Calvin Brock

Personal information
- Born: 1986 (age 39–40) Chicago, Illinois, U.S.
- Listed height: 6 ft 6 in (1.98 m)
- Listed weight: 189 lb (86 kg)

Career information
- High school: Simeon Career Academy (Chicago, Illinois)
- College: Illinois (2005–2009)
- NBA draft: 2009: undrafted
- Playing career: 2009–2013
- Position: Forward

Career history
- 2009–2011: Weissenhorn (Germany)
- 2011–2012: Ereliai Mazeikiai (Lithuania)

Career highlights
- Chicago Tribune All-State First-Team 2004; Maui Invitational All-Tournament Team 2007 – 2008;

= Calvin Brock (basketball) =

American basketball player (born 1986)

Calvin Brock (born in 1986) is an American professional basketball player from Chicago, Illinois.
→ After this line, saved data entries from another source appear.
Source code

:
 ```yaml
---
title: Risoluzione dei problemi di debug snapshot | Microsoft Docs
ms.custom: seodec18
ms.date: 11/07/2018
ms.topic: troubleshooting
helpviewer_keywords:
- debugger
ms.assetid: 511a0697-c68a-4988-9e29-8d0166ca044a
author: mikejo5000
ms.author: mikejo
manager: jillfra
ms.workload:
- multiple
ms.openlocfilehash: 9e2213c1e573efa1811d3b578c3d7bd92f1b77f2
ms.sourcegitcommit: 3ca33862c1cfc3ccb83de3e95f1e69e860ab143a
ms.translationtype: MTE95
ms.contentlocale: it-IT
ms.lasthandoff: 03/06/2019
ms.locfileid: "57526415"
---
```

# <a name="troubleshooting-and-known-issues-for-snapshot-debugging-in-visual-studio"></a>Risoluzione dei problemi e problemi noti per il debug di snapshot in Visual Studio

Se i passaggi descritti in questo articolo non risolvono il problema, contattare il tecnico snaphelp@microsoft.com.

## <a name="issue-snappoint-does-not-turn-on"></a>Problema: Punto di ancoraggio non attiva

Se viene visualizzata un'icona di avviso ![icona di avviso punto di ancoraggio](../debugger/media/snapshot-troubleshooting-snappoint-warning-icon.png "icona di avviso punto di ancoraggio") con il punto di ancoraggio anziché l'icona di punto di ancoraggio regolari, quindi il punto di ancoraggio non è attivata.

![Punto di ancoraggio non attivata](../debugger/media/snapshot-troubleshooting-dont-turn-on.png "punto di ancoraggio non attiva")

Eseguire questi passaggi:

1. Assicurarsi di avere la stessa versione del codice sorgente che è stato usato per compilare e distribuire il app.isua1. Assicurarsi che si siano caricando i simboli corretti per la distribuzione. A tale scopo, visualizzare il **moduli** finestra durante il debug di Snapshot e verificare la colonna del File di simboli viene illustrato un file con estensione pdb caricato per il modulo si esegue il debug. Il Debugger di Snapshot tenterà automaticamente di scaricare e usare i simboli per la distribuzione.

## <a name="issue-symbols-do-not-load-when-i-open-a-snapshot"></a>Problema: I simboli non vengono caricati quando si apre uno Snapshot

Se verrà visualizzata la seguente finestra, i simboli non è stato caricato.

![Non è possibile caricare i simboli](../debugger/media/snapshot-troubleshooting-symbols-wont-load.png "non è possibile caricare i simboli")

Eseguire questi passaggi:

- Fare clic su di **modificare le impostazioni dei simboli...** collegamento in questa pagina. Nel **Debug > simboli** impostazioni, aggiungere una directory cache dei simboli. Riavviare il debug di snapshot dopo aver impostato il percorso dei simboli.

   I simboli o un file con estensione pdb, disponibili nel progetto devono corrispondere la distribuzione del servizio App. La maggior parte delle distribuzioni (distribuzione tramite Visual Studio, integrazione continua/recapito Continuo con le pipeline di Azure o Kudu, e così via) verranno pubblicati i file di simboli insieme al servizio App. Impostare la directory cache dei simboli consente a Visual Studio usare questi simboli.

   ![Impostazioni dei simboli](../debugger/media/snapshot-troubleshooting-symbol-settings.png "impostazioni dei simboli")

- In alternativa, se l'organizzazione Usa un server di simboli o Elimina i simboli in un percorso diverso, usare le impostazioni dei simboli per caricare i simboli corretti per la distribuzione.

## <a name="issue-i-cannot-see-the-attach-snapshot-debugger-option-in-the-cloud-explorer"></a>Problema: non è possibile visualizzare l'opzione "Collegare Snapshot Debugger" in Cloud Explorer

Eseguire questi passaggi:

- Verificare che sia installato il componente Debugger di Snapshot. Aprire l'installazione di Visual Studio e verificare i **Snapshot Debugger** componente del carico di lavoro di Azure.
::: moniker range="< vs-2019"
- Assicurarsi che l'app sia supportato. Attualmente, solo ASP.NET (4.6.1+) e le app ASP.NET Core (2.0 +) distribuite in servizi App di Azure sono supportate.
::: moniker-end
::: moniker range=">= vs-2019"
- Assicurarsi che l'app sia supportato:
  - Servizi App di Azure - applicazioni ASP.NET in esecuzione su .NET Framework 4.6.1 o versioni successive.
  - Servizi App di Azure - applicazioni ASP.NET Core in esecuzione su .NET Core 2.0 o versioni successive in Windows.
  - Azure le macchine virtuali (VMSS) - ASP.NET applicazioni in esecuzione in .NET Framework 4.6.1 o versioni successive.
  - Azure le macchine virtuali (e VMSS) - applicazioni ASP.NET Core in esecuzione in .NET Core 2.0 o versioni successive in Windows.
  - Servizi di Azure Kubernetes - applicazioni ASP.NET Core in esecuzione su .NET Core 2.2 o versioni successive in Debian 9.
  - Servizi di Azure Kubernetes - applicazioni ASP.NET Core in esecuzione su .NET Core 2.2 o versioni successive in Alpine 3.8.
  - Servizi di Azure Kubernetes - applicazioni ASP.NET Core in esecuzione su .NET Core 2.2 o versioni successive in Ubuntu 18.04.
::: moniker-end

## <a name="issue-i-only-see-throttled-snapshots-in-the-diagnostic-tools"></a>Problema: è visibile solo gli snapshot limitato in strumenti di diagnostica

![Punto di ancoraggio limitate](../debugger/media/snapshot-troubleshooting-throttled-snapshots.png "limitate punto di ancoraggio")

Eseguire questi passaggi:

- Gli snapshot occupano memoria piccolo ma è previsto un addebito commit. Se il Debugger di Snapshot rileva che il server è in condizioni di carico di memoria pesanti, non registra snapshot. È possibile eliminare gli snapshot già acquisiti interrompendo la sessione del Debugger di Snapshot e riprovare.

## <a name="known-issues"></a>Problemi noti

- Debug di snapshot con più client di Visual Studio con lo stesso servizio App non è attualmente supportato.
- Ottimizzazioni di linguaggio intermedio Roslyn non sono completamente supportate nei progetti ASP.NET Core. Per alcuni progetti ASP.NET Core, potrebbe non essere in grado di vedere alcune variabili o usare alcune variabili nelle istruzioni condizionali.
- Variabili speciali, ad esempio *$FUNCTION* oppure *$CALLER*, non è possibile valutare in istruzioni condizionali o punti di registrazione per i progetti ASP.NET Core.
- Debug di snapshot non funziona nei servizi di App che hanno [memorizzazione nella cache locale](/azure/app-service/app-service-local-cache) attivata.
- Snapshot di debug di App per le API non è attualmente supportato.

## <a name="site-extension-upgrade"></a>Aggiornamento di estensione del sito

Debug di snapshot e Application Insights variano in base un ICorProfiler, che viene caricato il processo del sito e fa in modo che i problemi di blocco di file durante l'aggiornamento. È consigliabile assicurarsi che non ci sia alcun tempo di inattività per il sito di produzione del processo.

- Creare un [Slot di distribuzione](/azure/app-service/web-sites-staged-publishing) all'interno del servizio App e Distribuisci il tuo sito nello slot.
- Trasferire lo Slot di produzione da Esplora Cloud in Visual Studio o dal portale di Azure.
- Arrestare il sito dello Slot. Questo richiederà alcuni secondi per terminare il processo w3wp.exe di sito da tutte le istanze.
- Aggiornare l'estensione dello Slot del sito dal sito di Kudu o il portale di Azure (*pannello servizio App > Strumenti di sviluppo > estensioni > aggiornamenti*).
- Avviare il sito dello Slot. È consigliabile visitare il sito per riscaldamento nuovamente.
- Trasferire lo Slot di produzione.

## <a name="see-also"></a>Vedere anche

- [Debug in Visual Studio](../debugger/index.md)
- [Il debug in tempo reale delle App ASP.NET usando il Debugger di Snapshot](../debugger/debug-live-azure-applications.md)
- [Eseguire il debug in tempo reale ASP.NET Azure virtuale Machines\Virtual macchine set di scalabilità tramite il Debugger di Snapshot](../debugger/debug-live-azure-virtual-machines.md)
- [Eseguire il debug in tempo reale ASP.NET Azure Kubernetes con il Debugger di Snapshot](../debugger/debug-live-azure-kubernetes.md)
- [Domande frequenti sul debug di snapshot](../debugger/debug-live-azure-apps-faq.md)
Brock played star high school ball at Simeon Career Academy of the Chicago Public League. He was a member of the National Honor Society. Leading the Simeon team to the 2004 state Class AA quarterfinals, Brock became a Tribune First-Team All-State selection. He was called "the Public League's best all-around player". He averaged 22 points, 10 rebounds, five steals, four assists and four blocks"

==College career==
In 2005 he began playing college ball at the University of Illinois wearing number 25, to honor the late Benjamin "Benji" Wilson Jr., as have other Simeon basketball alumni, Nick Anderson and Deon Thomas. In his junior year he scored 258 total points. For his senior year as the sixth man, Brock averaged 4.9 points and 3.0 rebounds in 16.7 minutes per game. He received his bachelor's degree (BS) in Sports Management.

==Professional career==
When Brock did not get drafted by a National Basketball Association (NBA) team, he started his professional career in Germany. After three seasons of playing basketball professionally in Europe, he tore the LCL in his right knee in 2012. He returned to Chicago for rehabilitation, and during that time, he began contemplating a career in coaching.